Depth Anything 3 – A Visual Spatial Reconstruction Model Developed by ByteDance

What is Depth Anything 3?

Depth Anything 3 (DA3) is a visual spatial reconstruction model developed by ByteDance’s Seed team. It reconstructs 3D geometric structure from visual inputs of arbitrary viewpoints using a unified Transformer architecture. The model introduces a “depth-ray” representation that eliminates the need for complex multi-task training, greatly simplifying model design. Depth Anything 3 surpasses previous mainstream models in both camera pose accuracy and geometric reconstruction performance, while maintaining high inference efficiency. It is suitable for applications in autonomous driving, robot navigation, virtual reality, and more, offering a new and efficient solution for visual spatial reconstruction.
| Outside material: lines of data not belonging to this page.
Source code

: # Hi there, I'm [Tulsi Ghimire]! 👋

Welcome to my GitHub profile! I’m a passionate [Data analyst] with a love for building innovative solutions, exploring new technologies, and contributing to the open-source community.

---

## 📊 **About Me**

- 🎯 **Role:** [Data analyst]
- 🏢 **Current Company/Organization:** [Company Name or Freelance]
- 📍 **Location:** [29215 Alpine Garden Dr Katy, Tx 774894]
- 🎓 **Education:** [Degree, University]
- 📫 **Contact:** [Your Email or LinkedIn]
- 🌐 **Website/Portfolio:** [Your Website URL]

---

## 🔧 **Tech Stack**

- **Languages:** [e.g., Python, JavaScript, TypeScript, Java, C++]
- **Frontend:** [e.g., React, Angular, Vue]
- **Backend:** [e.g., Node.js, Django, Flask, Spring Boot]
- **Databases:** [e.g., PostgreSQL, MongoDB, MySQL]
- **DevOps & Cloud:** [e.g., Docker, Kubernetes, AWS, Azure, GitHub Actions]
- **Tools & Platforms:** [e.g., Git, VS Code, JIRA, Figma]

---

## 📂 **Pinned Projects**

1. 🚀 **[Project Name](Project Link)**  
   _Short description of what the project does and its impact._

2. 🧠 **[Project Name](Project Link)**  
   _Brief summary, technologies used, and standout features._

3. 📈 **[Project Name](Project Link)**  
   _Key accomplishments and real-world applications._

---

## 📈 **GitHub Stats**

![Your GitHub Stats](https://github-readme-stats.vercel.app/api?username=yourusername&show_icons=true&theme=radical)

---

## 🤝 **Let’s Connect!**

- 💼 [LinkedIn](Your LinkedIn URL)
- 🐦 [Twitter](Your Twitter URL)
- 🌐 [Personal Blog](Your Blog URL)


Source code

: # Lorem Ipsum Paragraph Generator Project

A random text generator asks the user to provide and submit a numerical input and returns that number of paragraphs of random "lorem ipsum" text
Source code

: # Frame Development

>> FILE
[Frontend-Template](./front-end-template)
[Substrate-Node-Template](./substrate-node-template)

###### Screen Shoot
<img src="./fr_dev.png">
Key Features of Depth Anything 3

Multi-view 3D Spatial Reconstruction

DA3 can reconstruct 3D spatial structure from any number of visual inputs, including single images, multi-view photos, or video streams.

Camera Pose Estimation

The model can accurately estimate camera pose—including position and orientation—even without known camera parameters.

Monocular Depth Estimation

DA3 delivers strong performance in monocular depth estimation, predicting pixel-level depth from a single image to support 3D scene understanding.

Novel View Synthesis

By integrating with 3D Gaussian rendering, the model can generate high-quality images from novel viewpoints, making it suitable for VR/AR view-synthesis tasks.

Efficient Inference and Deployment

Its streamlined architecture enables fast inference with low resource consumption, supporting deployment on mobile and embedded devices.

Technical Principles of Depth Anything 3

Unified Transformer Architecture

DA3 uses a single Transformer model (e.g., DINOv2) as its core architecture. Without complex custom modules, the Transformer’s self-attention mechanism flexibly handles any number of input views and dynamically exchanges cross-view information for efficient global spatial modeling.

Depth-Ray Representation

The model introduces a “depth-ray” representation that predicts a depth map and a ray map to describe the 3D scene. The depth map gives pixel-to-camera distance, while the ray map describes the projection direction of each pixel in 3D space. This representation naturally decouples scene geometry from camera motion, simplifying outputs and improving accuracy and efficiency.

Input-Adaptive Cross-View Attention

DA3 incorporates an input-adaptive cross-view self-attention mechanism that dynamically reorders input view tokens to enable efficient cross-view information exchange. This allows the model to handle a wide range of input configurations, from single-view to multi-view setups.

Dual DPT Heads

To jointly predict depth and ray maps, DA3 employs a dual DPT-head design. The two heads share feature-processing modules and optimize depth and ray outputs independently in the final stage, enhancing interaction and consistency between the two tasks.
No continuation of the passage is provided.